++++ RECORDED INFORMATION

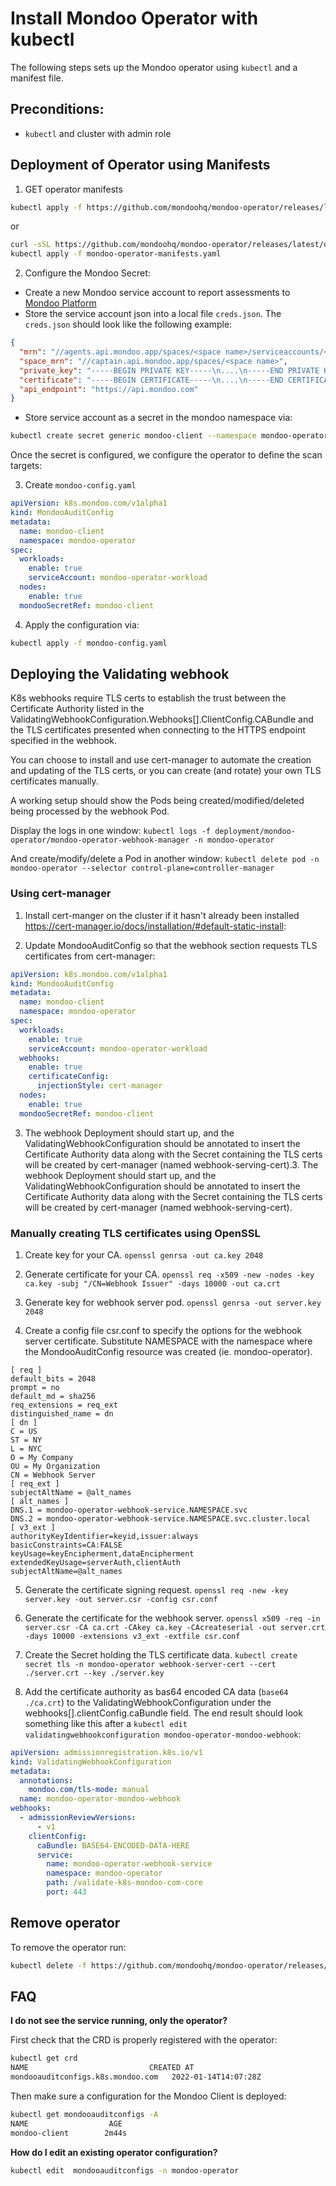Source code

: # Install Mondoo Operator with kubectl

The following steps sets up the Mondoo operator using `kubectl` and a manifest file.

## Preconditions:

- `kubectl` and cluster with admin role

## Deployment of Operator using Manifests

1. GET operator manifests

```bash
kubectl apply -f https://github.com/mondoohq/mondoo-operator/releases/latest/download/mondoo-operator-manifests.yaml
```

or

```bash
curl -sSL https://github.com/mondoohq/mondoo-operator/releases/latest/download/mondoo-operator-manifests.yaml > mondoo-operator-manifests.yaml
kubectl apply -f mondoo-operator-manifests.yaml
```

2. Configure the Mondoo Secret:

- Create a new Mondoo service account to report assessments to [Mondoo Platform](https://mondoo.com/docs/platform/service_accounts)
- Store the service account json into a local file `creds.json`. The `creds.json` should look like the following example:

```json
{
  "mrn": "//agents.api.mondoo.app/spaces/<space name>/serviceaccounts/<Key ID>",
  "space_mrn": "//captain.api.mondoo.app/spaces/<space name>",
  "private_key": "-----BEGIN PRIVATE KEY-----\n....\n-----END PRIVATE KEY-----\n",
  "certificate": "-----BEGIN CERTIFICATE-----\n....\n-----END CERTIFICATE-----\n",
  "api_endpoint": "https://api.mondoo.com"
}
```

- Store service account as a secret in the mondoo namespace via:

```bash
kubectl create secret generic mondoo-client --namespace mondoo-operator --from-file=config=creds.json
```

Once the secret is configured, we configure the operator to define the scan targets:

3. Create `mondoo-config.yaml`

```yaml
apiVersion: k8s.mondoo.com/v1alpha1
kind: MondooAuditConfig
metadata:
  name: mondoo-client
  namespace: mondoo-operator
spec:
  workloads:
    enable: true
    serviceAccount: mondoo-operator-workload
  nodes:
    enable: true
  mondooSecretRef: mondoo-client
```

4. Apply the configuration via:

```bash
kubectl apply -f mondoo-config.yaml
```

## Deploying the Validating webhook

K8s webhooks require TLS certs to establish the trust between the Certificate Authority listed in the ValidatingWebhookConfiguration.Webhooks[].ClientConfig.CABundle and the TLS certificates presented when connecting to the HTTPS endpoint specified in the webhook.

You can choose to install and use cert-manager to automate the creation and updating of the TLS certs, or you can create (and rotate) your own TLS certificates manually.

A working setup should show the Pods being created/modified/deleted being processed by the webhook Pod.

Display the logs in one window:
`kubectl logs -f deployment/mondoo-operator/mondoo-operator-webhook-manager -n mondoo-operator`

And create/modify/delete a Pod in another window:
`kubectl delete pod -n mondoo-operator --selector control-plane=controller-manager`

### Using cert-manager

1. Install cert-manger on the cluster if it hasn't already been installed https://cert-manager.io/docs/installation/#default-static-install:

2. Update MondooAuditConfig so that the webhook section requests TLS certificates from cert-manager:

```yaml
apiVersion: k8s.mondoo.com/v1alpha1
kind: MondooAuditConfig
metadata:
  name: mondoo-client
  namespace: mondoo-operator
spec:
  workloads:
    enable: true
    serviceAccount: mondoo-operator-workload
  webhooks:
    enable: true
    certificateConfig:
      injectionStyle: cert-manager
  nodes:
    enable: true
  mondooSecretRef: mondoo-client
```

3. The webhook Deployment should start up, and the ValidatingWebhookConfiguration should be annotated to insert the Certificate Authority data along with the Secret containing the TLS certs will be created by cert-manager (named webhook-serving-cert).3. The webhook Deployment should start up, and the ValidatingWebhookConfiguration should be annotated to insert the Certificate Authority data along with the Secret containing the TLS certs will be created by cert-manager (named webhook-serving-cert).

### Manually creating TLS certificates using OpenSSL

1. Create key for your CA.
   `openssl genrsa -out ca.key 2048`

2. Generate certificate for your CA.
   `openssl req -x509 -new -nodes -key ca.key -subj "/CN=Webhook Issuer" -days 10000 -out ca.crt`

3. Generate key for webhook server pod.
   `openssl genrsa -out server.key 2048`

4. Create a config file csr.conf to specify the options for the webhook server certificate. Substitute NAMESPACE with the namespace where the MondooAuditConfig resource was created (ie. mondoo-operator).

```
[ req ]
default_bits = 2048
prompt = no
default_md = sha256
req_extensions = req_ext
distinguished_name = dn
[ dn ]
C = US
ST = NY
L = NYC
O = My Company
OU = My Organization
CN = Webhook Server
[ req_ext ]
subjectAltName = @alt_names
[ alt_names ]
DNS.1 = mondoo-operator-webhook-service.NAMESPACE.svc
DNS.2 = mondoo-operator-webhook-service.NAMESPACE.svc.cluster.local
[ v3_ext ]
authorityKeyIdentifier=keyid,issuer:always
basicConstraints=CA:FALSE
keyUsage=keyEncipherment,dataEncipherment
extendedKeyUsage=serverAuth,clientAuth
subjectAltName=@alt_names
```

5. Generate the certificate signing request.
   `openssl req -new -key server.key -out server.csr -config csr.conf`

6. Generate the certificate for the webhook server.
   `openssl x509 -req -in server.csr -CA ca.crt -CAkey ca.key -CAcreateserial -out server.crt -days 10000 -extensions v3_ext -extfile csr.conf`

7. Create the Secret holding the TLS certificate data.
   `kubectl create secret tls -n mondoo-operator webhook-server-cert --cert ./server.crt --key ./server.key`

8. Add the certificate authority as bas64 encoded CA data (`base64 ./ca.crt`) to the ValidatingWebhookConfiguration under the webhooks[].clientConfig.caBundle field. The end result should look something like this after a `kubectl edit validatingwebhookconfiguration mondoo-operator-mondoo-webhook`:

```yaml
apiVersion: admissionregistration.k8s.io/v1
kind: ValidatingWebhookConfiguration
metadata:
  annotations:
    mondoo.com/tls-mode: manual
  name: mondoo-operator-mondoo-webhook
webhooks:
  - admissionReviewVersions:
      - v1
    clientConfig:
      caBundle: BASE64-ENCODED-DATA-HERE
      service:
        name: mondoo-operator-webhook-service
        namespace: mondoo-operator
        path: /validate-k8s-mondoo-com-core
        port: 443
```

## Remove operator 

To remove the operator run: 
```bash
kubectl delete -f https://github.com/mondoohq/mondoo-operator/releases/latest/download/mondoo-operator-manifests.yaml
```

## FAQ

**I do not see the service running, only the operator?**

First check that the CRD is properly registered with the operator:

```bash
kubectl get crd
NAME                           CREATED AT
mondooauditconfigs.k8s.mondoo.com   2022-01-14T14:07:28Z
```

Then make sure a configuration for the Mondoo Client is deployed:

```bash
kubectl get mondooauditconfigs -A
NAME                  AGE
mondoo-client        2m44s
```

**How do I edit an existing operator configuration?**

```bash
kubectl edit  mondooauditconfigs -n mondoo-operator
```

++++++++

### REQUIREMENT
Each line in the records above that contains the word "mondooauditconfigs" must be copied.

### RESPONSE AREA
mondooauditconfigs.k8s.mondoo.com   2022-01-14T14:07:28Z
kubectl get mondooauditconfigs -A
kubectl edit  mondooauditconfigs -n mondoo-operator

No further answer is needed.